Work instructions:
Each line holding the string "visual" is to be copied from the data.

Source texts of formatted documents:
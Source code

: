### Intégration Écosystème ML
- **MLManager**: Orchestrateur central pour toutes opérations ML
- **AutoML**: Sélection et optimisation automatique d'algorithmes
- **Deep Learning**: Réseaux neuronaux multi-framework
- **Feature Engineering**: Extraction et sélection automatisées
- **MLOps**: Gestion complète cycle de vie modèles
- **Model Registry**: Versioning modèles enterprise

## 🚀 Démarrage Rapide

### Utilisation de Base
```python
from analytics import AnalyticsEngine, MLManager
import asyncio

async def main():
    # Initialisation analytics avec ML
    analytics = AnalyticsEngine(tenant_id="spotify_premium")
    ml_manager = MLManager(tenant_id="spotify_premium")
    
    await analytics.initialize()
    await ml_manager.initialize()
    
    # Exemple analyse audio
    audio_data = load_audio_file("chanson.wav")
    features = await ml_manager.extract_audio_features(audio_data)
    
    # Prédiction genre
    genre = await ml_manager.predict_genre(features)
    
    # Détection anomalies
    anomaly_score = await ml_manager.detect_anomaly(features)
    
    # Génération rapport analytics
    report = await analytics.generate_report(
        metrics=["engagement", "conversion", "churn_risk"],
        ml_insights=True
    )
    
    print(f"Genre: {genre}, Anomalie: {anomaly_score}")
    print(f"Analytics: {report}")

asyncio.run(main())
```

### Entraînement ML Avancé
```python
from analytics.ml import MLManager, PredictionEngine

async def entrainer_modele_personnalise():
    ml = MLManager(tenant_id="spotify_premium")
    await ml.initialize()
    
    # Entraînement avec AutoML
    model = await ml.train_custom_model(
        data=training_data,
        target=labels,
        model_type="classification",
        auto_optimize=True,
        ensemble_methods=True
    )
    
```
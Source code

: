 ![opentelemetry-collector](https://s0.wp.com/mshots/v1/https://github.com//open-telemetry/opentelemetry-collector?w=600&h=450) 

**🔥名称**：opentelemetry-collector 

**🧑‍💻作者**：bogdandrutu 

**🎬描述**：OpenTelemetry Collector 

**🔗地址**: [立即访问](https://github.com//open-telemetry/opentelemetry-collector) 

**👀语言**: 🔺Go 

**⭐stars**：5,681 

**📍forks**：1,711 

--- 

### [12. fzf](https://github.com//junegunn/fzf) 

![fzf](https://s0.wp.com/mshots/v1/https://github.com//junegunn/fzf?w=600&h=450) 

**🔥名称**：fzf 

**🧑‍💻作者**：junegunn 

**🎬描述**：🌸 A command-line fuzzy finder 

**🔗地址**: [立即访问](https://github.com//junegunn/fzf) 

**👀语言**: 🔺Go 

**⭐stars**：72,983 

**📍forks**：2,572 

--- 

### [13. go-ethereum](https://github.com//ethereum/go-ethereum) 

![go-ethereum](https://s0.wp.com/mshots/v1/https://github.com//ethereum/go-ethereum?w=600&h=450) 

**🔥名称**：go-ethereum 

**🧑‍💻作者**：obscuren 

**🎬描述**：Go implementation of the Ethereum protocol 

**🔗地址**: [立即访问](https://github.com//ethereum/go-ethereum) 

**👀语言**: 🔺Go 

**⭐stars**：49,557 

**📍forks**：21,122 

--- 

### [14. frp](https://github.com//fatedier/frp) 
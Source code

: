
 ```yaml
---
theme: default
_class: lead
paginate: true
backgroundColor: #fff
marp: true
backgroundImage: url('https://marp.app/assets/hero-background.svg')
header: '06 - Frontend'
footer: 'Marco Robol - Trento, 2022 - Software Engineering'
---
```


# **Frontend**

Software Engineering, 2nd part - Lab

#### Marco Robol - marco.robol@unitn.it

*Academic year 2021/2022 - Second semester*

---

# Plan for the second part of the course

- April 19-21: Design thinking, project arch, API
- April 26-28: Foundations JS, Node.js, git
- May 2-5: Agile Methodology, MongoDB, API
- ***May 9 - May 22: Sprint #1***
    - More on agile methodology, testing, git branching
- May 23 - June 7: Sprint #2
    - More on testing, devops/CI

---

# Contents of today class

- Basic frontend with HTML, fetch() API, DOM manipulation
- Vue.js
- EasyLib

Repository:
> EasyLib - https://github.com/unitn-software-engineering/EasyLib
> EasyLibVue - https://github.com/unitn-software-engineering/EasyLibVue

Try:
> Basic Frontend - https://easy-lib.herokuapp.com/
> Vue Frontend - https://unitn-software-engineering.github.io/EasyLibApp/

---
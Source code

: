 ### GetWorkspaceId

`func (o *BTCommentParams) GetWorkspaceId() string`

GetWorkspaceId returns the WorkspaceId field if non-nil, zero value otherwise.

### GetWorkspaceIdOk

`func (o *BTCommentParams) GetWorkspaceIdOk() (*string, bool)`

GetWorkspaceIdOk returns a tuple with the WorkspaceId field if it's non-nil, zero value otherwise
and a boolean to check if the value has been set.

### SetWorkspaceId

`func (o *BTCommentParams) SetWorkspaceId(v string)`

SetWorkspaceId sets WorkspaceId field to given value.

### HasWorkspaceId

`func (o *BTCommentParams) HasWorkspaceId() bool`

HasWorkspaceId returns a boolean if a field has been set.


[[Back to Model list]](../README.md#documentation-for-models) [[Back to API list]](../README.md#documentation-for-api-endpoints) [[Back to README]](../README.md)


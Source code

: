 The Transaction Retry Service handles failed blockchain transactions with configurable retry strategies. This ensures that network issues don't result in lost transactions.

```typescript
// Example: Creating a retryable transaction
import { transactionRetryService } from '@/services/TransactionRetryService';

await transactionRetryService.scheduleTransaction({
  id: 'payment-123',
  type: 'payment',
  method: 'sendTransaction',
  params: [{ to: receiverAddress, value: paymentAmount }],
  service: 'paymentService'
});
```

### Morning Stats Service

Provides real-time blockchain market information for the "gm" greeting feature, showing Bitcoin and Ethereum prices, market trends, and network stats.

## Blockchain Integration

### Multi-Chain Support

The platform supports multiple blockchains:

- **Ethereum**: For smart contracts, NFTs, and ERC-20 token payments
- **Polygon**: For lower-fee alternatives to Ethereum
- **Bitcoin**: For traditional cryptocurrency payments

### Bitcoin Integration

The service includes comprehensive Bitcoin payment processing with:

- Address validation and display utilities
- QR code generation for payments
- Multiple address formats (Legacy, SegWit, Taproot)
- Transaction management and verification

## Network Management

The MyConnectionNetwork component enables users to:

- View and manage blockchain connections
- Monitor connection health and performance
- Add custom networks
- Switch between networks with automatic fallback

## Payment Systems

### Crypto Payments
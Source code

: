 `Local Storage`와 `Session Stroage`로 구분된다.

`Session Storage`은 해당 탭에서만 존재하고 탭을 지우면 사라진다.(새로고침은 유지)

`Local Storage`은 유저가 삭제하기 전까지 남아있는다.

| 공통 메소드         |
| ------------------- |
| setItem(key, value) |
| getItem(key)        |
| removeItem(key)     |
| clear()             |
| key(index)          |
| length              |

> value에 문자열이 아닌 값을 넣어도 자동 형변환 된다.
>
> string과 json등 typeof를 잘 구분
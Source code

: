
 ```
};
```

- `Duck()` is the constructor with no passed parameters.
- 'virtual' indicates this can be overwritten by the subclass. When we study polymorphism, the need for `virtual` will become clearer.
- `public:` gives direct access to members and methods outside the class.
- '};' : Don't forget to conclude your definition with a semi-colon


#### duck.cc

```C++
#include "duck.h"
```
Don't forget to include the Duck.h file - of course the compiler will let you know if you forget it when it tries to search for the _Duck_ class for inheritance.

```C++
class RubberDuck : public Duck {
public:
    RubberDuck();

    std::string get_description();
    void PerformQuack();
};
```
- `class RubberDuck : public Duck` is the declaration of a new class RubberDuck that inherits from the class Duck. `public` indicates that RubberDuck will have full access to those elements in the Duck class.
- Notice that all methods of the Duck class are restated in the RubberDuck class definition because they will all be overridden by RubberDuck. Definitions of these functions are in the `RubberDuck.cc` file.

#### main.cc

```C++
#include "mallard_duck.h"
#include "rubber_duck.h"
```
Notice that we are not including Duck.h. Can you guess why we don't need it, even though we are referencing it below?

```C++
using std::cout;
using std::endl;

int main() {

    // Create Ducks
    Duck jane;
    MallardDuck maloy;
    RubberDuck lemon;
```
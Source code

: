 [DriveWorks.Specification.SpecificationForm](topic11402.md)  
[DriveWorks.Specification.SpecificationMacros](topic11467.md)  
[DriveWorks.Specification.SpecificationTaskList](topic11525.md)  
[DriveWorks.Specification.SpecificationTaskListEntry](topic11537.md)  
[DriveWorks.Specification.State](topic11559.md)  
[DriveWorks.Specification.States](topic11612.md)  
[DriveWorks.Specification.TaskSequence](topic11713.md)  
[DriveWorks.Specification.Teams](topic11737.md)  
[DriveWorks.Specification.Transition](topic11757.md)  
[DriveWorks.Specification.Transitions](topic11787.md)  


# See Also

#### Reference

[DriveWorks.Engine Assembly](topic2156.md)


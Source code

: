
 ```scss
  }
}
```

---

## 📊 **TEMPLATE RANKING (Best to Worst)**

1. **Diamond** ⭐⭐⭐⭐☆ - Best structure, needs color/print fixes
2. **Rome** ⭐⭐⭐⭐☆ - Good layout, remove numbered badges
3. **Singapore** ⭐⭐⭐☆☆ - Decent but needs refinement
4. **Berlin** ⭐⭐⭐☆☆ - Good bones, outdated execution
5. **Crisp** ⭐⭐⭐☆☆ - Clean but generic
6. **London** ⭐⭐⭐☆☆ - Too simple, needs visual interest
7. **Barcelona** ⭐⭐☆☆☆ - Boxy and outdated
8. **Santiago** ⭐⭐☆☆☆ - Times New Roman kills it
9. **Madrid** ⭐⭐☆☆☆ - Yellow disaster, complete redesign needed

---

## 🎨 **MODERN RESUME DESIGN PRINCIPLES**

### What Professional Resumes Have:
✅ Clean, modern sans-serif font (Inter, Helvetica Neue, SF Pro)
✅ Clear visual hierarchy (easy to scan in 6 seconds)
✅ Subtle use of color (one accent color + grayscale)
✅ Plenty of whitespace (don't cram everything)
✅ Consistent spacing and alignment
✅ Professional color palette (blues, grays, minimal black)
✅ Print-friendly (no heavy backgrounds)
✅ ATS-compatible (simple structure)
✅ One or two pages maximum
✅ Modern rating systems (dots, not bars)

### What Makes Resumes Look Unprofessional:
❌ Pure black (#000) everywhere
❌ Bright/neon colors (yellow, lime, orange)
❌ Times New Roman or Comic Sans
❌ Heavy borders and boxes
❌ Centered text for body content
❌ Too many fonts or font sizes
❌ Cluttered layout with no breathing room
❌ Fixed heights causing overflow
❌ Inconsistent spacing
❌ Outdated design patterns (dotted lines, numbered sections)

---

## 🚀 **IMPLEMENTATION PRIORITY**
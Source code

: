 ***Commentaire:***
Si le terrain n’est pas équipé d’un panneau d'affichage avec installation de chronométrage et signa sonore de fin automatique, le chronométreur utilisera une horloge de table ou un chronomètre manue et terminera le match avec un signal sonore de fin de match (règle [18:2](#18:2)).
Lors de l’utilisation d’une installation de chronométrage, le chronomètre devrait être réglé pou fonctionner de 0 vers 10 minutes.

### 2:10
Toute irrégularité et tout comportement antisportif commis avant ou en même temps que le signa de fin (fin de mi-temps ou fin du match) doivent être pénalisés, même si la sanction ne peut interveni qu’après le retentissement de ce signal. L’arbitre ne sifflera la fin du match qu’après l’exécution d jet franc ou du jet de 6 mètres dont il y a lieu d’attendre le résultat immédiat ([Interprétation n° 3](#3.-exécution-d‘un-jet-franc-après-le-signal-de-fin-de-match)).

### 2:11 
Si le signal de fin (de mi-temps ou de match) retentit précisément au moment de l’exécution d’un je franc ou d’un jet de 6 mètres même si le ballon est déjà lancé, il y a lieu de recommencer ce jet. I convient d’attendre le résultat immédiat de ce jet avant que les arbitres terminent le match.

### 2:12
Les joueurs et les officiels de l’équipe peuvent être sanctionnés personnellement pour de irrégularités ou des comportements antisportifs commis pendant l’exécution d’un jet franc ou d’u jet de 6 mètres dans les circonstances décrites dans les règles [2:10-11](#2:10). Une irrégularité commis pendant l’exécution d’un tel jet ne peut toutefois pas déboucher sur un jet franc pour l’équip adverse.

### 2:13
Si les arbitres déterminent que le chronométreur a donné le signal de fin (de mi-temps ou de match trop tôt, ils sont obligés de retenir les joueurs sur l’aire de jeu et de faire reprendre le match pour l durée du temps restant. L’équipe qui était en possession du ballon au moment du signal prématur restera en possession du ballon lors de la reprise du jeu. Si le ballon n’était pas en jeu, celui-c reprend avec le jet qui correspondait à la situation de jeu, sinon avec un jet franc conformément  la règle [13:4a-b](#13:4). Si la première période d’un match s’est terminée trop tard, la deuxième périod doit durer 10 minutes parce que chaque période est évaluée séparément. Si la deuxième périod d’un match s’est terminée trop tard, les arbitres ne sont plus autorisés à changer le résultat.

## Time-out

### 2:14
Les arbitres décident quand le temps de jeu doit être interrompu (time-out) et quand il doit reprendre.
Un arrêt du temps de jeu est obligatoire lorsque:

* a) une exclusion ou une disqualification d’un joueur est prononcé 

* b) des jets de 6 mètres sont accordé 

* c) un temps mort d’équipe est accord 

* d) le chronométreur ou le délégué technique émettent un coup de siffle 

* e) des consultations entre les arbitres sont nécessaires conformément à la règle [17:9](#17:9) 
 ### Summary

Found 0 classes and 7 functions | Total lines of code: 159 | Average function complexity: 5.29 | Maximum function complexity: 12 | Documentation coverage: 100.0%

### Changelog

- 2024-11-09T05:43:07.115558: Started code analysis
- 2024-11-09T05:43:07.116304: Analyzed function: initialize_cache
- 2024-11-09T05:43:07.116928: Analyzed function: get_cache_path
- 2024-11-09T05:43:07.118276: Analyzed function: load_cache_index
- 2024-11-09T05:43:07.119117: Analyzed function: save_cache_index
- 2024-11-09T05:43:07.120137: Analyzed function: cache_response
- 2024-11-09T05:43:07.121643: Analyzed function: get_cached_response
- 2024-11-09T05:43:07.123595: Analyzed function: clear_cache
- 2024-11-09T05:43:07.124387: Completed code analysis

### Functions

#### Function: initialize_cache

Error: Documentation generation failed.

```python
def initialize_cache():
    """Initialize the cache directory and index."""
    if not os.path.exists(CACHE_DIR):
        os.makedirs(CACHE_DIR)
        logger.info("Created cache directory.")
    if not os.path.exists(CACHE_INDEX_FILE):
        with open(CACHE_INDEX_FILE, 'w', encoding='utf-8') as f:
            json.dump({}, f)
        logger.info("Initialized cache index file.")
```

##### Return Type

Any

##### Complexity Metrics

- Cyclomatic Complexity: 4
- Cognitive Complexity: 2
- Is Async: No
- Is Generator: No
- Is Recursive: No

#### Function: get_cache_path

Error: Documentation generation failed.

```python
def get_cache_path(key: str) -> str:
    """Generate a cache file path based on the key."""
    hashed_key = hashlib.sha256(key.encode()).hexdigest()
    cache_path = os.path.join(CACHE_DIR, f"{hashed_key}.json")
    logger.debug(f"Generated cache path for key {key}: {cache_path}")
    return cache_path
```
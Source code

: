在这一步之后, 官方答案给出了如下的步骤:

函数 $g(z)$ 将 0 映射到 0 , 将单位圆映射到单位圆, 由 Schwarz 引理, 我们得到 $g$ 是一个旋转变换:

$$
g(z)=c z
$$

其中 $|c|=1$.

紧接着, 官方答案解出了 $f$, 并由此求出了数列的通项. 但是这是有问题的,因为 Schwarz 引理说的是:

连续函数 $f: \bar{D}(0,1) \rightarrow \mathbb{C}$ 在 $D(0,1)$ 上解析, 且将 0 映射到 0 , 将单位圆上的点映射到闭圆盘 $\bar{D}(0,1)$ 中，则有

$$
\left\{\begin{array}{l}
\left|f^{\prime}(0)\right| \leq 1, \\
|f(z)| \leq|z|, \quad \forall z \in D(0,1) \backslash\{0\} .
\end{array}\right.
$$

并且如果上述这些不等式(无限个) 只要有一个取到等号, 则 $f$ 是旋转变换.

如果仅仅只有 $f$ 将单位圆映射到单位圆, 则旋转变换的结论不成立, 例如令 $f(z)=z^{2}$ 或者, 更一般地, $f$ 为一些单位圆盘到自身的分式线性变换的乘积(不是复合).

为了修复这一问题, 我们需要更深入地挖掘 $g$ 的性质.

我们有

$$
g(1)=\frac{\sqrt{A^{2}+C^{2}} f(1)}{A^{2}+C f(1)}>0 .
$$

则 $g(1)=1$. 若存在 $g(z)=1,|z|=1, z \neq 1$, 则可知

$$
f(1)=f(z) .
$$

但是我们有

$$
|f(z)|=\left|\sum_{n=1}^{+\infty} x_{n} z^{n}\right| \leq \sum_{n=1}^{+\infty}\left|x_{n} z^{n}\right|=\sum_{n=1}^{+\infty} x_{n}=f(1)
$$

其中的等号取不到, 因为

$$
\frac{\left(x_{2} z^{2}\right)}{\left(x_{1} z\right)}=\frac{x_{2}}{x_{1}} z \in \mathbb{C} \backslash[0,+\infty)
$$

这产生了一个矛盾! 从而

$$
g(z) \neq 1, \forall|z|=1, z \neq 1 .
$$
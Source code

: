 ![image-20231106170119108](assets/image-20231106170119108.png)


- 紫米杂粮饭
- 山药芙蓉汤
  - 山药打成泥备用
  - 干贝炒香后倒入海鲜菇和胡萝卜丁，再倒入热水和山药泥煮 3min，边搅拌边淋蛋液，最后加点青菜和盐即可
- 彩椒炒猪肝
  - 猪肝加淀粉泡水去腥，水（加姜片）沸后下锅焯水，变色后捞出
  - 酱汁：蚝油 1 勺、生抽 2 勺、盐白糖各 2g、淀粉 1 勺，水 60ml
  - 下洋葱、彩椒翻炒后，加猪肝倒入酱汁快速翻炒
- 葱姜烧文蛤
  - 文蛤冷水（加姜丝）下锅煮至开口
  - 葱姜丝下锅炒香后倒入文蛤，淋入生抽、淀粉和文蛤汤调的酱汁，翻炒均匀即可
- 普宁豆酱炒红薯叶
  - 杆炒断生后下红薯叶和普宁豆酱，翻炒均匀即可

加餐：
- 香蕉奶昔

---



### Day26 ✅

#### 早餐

Exercise output:
6. **London** ⭐⭐⭐☆☆ - Too simple, needs visual interest
✅ Clear visual hierarchy (easy to scan in 6 seconds)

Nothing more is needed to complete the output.